> Task statement
Among the following entries, how many lines hold the string "safeTransferFrom"? State only the number.

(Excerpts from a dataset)

● ● ●

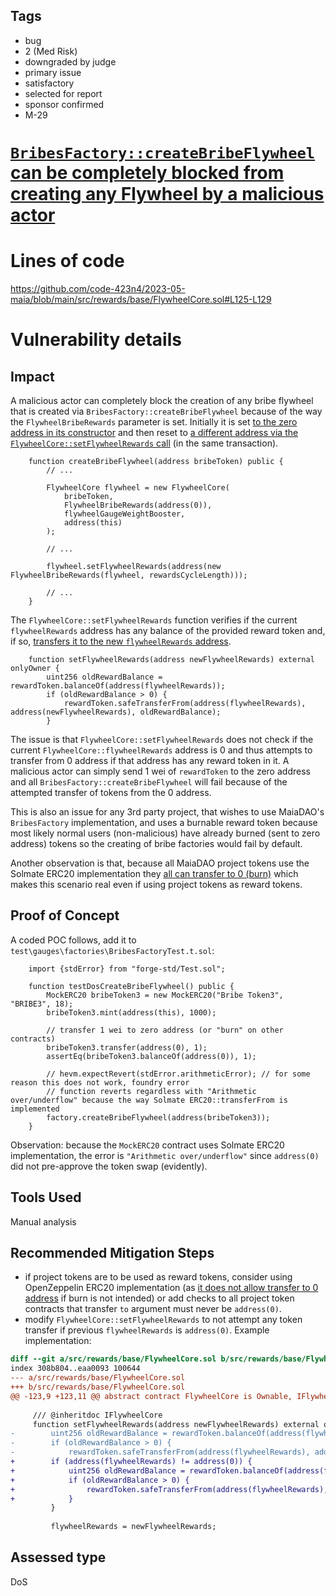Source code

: ## Tags

- bug
- 2 (Med Risk)
- downgraded by judge
- primary issue
- satisfactory
- selected for report
- sponsor confirmed
- M-29

# [`BribesFactory::createBribeFlywheel` can be completely blocked from creating any Flywheel by a malicious actor](https://github.com/code-423n4/2023-05-maia-findings/issues/362) 

# Lines of code

https://github.com/code-423n4/2023-05-maia/blob/main/src/rewards/base/FlywheelCore.sol#L125-L129


# Vulnerability details

## Impact
A malicious actor can completely block the creation of any bribe flywheel that is created via `BribesFactory::createBribeFlywheel` because of the way the `FlywheelBribeRewards` parameter is set.
Initially it is set [to the zero address in its constructor](https://github.com/code-423n4/2023-05-maia/blob/main/src/gauges/factories/BribesFactory.sol#L84) and then reset to [a different address via the `FlywheelCore::setFlywheelRewards` call](https://github.com/code-423n4/2023-05-maia/blob/main/src/gauges/factories/BribesFactory.sol#L96) (in the same transaction). 

```Solidity
    function createBribeFlywheel(address bribeToken) public {
        // ...

        FlywheelCore flywheel = new FlywheelCore(
            bribeToken,
            FlywheelBribeRewards(address(0)),
            flywheelGaugeWeightBooster,
            address(this)
        );

        // ...

        flywheel.setFlywheelRewards(address(new FlywheelBribeRewards(flywheel, rewardsCycleLength)));
        
        // ...
    }
```

The `FlywheelCore::setFlywheelRewards` function verifies if the current `flywheelRewards` address has any balance of the provided reward token and, if so, [transfers it to the new `flywheelRewards` address](https://github.com/code-423n4/2023-05-maia/blob/main/src/rewards/base/FlywheelCore.sol#L125-L129).

```Solidity
    function setFlywheelRewards(address newFlywheelRewards) external onlyOwner {
        uint256 oldRewardBalance = rewardToken.balanceOf(address(flywheelRewards));
        if (oldRewardBalance > 0) {
            rewardToken.safeTransferFrom(address(flywheelRewards), address(newFlywheelRewards), oldRewardBalance);
        }
```

The issue is that `FlywheelCore::setFlywheelRewards` does not check if the current `FlywheelCore::flywheelRewards` address is 0 and thus attempts to transfer from 0 address if that address has any reward token in it. 
A malicious actor can simply send 1 wei of `rewardToken` to the zero address and all `BribesFactory::createBribeFlywheel` will fail because of the attempted transfer of tokens from the 0 address.

This is also an issue for any 3rd party project, that wishes to use MaiaDAO's `BribesFactory` implementation, and uses a burnable reward token because most likely normal users (non-malicious) have already burned (sent to zero address) tokens so the creating of bribe factories would fail by default.

Another observation is that, because all MaiaDAO project tokens use the Solmate ERC20 implementation they [all can transfer to 0 (burn)](https://github.com/transmissions11/solmate/blob/main/src/tokens/ERC20.sol#L76-L83) which makes this scenario real even if using project tokens as reward tokens.

## Proof of Concept

A coded POC follows, add it to `test\gauges\factories\BribesFactoryTest.t.sol`:

```Solidity
    import {stdError} from "forge-std/Test.sol";

    function testDosCreateBribeFlywheel() public {
        MockERC20 bribeToken3 = new MockERC20("Bribe Token3", "BRIBE3", 18);
        bribeToken3.mint(address(this), 1000);
        
        // transfer 1 wei to zero address (or "burn" on other contracts)
        bribeToken3.transfer(address(0), 1);
        assertEq(bribeToken3.balanceOf(address(0)), 1);
                
        // hevm.expectRevert(stdError.arithmeticError); // for some reason this does not work, foundry error        
        // function reverts regardless with "Arithmetic over/underflow" because the way Solmate ERC20::transferFrom is implemented
        factory.createBribeFlywheel(address(bribeToken3)); 
    }
```

Observation: because the `MockERC20` contract uses Solmate ERC20 implementation, the error is `"Arithmetic over/underflow"` since `address(0)` did not pre-approve the token swap (evidently).

## Tools Used

Manual analysis

## Recommended Mitigation Steps

- if project tokens are to be used as reward tokens, consider using OpenZeppelin ERC20 implementation (as [it does not allow transfer to 0 address](https://github.com/OpenZeppelin/openzeppelin-contracts/blob/master/contracts/token/ERC20/ERC20.sol#L225-L233) if burn is not intended) or add checks to all project token contracts that transfer `to` argument must never be `address(0)`.
- modify `FlywheelCore::setFlywheelRewards` to not attempt any token transfer if previous `flywheelRewards` is `address(0)`. Example implementation:

```diff
diff --git a/src/rewards/base/FlywheelCore.sol b/src/rewards/base/FlywheelCore.sol
index 308b804..eaa0093 100644
--- a/src/rewards/base/FlywheelCore.sol
+++ b/src/rewards/base/FlywheelCore.sol
@@ -123,9 +123,11 @@ abstract contract FlywheelCore is Ownable, IFlywheelCore {
 
     /// @inheritdoc IFlywheelCore
     function setFlywheelRewards(address newFlywheelRewards) external onlyOwner {
-        uint256 oldRewardBalance = rewardToken.balanceOf(address(flywheelRewards));
-        if (oldRewardBalance > 0) {
-            rewardToken.safeTransferFrom(address(flywheelRewards), address(newFlywheelRewards), oldRewardBalance);
+        if (address(flywheelRewards) != address(0)) {
+            uint256 oldRewardBalance = rewardToken.balanceOf(address(flywheelRewards));
+            if (oldRewardBalance > 0) {
+                rewardToken.safeTransferFrom(address(flywheelRewards), address(newFlywheelRewards), oldRewardBalance);
+            }
         }
 
         flywheelRewards = newFlywheelRewards;

```


## Assessed type

DoS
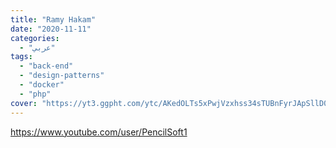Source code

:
 ```yaml
---
title: "Ramy Hakam"
date: "2020-11-11"
categories:
  - "عربي"
tags:
  - "back-end"
  - "design-patterns"
  - "docker"
  - "php"
cover: "https://yt3.ggpht.com/ytc/AKedOLTs5xPwjVzxhss34sTUBnFyrJApSllD0pa3oQaOhw=s88-c-k-c0x00ffffff-no-rj"
---
```


https://www.youtube.com/user/PencilSoft1

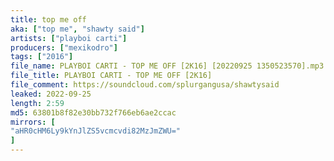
 ```yaml
---
title: top me off
aka: ["top me", "shawty said"]
artists: ["playboi carti"]
producers: ["mexikodro"]
tags: ["2016"]
file_name: PLAYBOI CARTI - TOP ME OFF [2K16] [20220925 1350523570].mp3
file_title: PLAYBOI CARTI - TOP ME OFF [2K16]
file_comment: https://soundcloud.com/splurgangusa/shawtysaid
leaked: 2022-09-25
length: 2:59
md5: 63801b8f82e30bb732f766eb6ae2ccac
mirrors: [
"aHR0cHM6Ly9kYnJlZS5vcmcvdi82MzJmZWU="
]
---
```

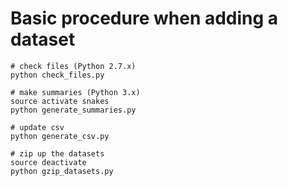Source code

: 

# Basic procedure when adding a dataset

```
# check files (Python 2.7.x)
python check_files.py

# make summaries (Python 3.x)
source activate snakes
python generate_summaries.py

# update csv
python generate_csv.py

# zip up the datasets
source deactivate
python gzip_datasets.py


```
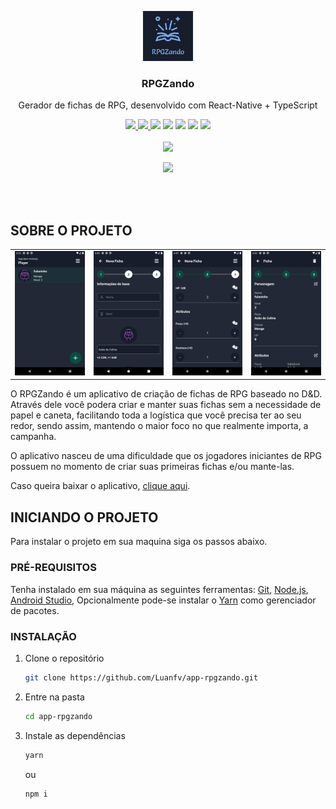 
<p align="center">
  <a href="https://github.com/Luanfv/app-rpgzando">
    <img src="./src/assets/images/app/logo.png" alt="Logo - RPGZando" width="80" height="80">
  </a>

  <h3 align="center">RPGZando</h3>

  <p align="center">
    Gerador de fichas de RPG, desenvolvido com React-Native + TypeScript
  </p>
  
  <div align="center">
    <a href="https://www.linkedin.com/in/luanfv/">
      <img src="https://img.shields.io/badge/LinkedIn-0077B5?style=for-the-badge&logo=linkedin&logoColor=white" />
    </a>
    <a href="https://github.com/Luanfv">
      <img src="https://img.shields.io/badge/GitHub-100000?style=for-the-badge&logo=github&logoColor=white" />
    </a>
    <img src="https://img.shields.io/badge/Yarn-2C8EBB?style=for-the-badge&logo=yarn&logoColor=white"   />
    <img src="https://img.shields.io/badge/React_Native-20232A?style=for-the-badge&logo=react&logoColor=61DAFB"  />
    <img src="https://img.shields.io/badge/TypeScript-007ACC?style=for-the-badge&logo=typescript&logoColor=white"   />
    <img src="https://img.shields.io/badge/Android-3DDC84?style=for-the-badge&logo=android&logoColor=white"   />
    <img src="https://img.shields.io/badge/iOS-000000?style=for-the-badge&logo=ios&logoColor=white"   />
  </div>
  
  <br />
  
  <div align="center">
    <a href="https://play.google.com/store/apps/details?id=com.rpgzando">
      <img src="https://lh3.googleusercontent.com/cjsqrWQKJQp9RFO7-hJ9AfpKzbUb_Y84vXfjlP0iRHBvladwAfXih984olktDhPnFqyZ0nu9A5jvFwOEQPXzv7hr3ce3QVsLN8kQ2Ao=s0"   />
    </a>
  </div>
</p>

<p align="center">
  <img src="./src/assets/images/app/preview.gif" />
</p>

<br />
<br />

<!-- ABOUT THE PROJECT -->
## SOBRE O PROJETO

<p align="center">
<table  style="border: none">
  <tr>
    <td>
      <img src="./src/assets/images/app/1.png" />
    </td>
    <td>
      <img src="./src/assets/images/app/2.png" />
    </td>
    <td>
      <img src="./src/assets/images/app/3.png" />
    </td>
    <td>
      <img src="./src/assets/images/app/4.png" />
    </td>
  </tr>
</table>
</p>

O RPGZando é um aplicativo de criação de fichas de RPG baseado no
D&D. Através dele você podera criar e manter suas fichas sem a
necessidade de papel e caneta, facilitando toda a logística que você
precisa ter ao seu redor, sendo assim, mantendo o maior foco no que
realmente importa, a campanha.


O aplicativo nasceu de uma dificuldade que os jogadores iniciantes
de RPG possuem no momento de criar suas primeiras fichas e/ou
mante-las.

Caso queira baixar o aplicativo, <a href="https://play.google.com/store/apps/details?id=com.rpgzando">clique aqui</a>.

<!-- Getting Started -->
## INICIANDO O PROJETO

Para instalar o projeto em sua maquina siga os passos abaixo.

### PRÉ-REQUISITOS

Tenha instalado em sua máquina as seguintes ferramentas:
[Git](https://git-scm.com), [Node.js](https://nodejs.org/en/), [Android Studio](https://developer.android.com/studio),
Opcionalmente pode-se instalar o [Yarn](https://yarnpkg.com/) como gerenciador de pacotes.

### INSTALAÇÃO

1. Clone o repositório
   ```sh
   git clone https://github.com/Luanfv/app-rpgzando.git
   ```
2. Entre na pasta
   ```sh
   cd app-rpgzando
   ```
3. Instale as dependências
   ```sh
   yarn
   ```
   ou
   ```sh
   npm i
   ```
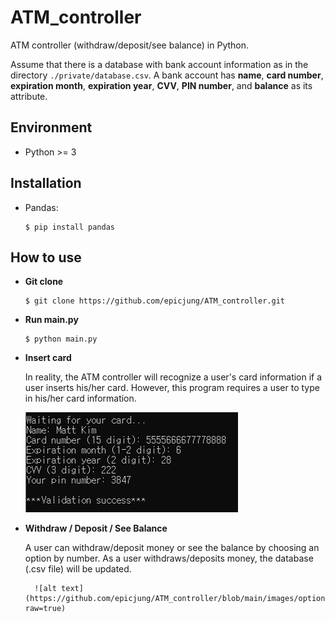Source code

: # ATM_controller


ATM controller (withdraw/deposit/see balance) in Python. 

Assume that there is a database with bank account information as in the directory `./private/database.csv`. A bank account has **name**, **card number**, **expiration month**, **expiration year**, **CVV**, **PIN number**, and **balance** as its attribute. 


## Environment
- Python >= 3
## Installation
- Pandas: 

	```
	$ pip install pandas
	```
## How to use
- **Git clone** 
	```
	$ git clone https://github.com/epicjung/ATM_controller.git
	```

- **Run main.py**

	```
	$ python main.py
	```
	
- **Insert card**

	In reality, the ATM controller will recognize a user's card information if a user inserts his/her card. However, this program requires a user to type in his/her card information.
	
	![alt text](https://github.com/epicjung/ATM_controller/blob/main/images/insert_card.PNG?raw=true)

- **Withdraw / Deposit / See Balance**
	
	A user can withdraw/deposit money or see the balance by choosing an option by number. As a user withdraws/deposits money, the database (.csv file) will be updated. 
	
		![alt text](https://github.com/epicjung/ATM_controller/blob/main/images/options.PNG?raw=true)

● ● ●

> Result
3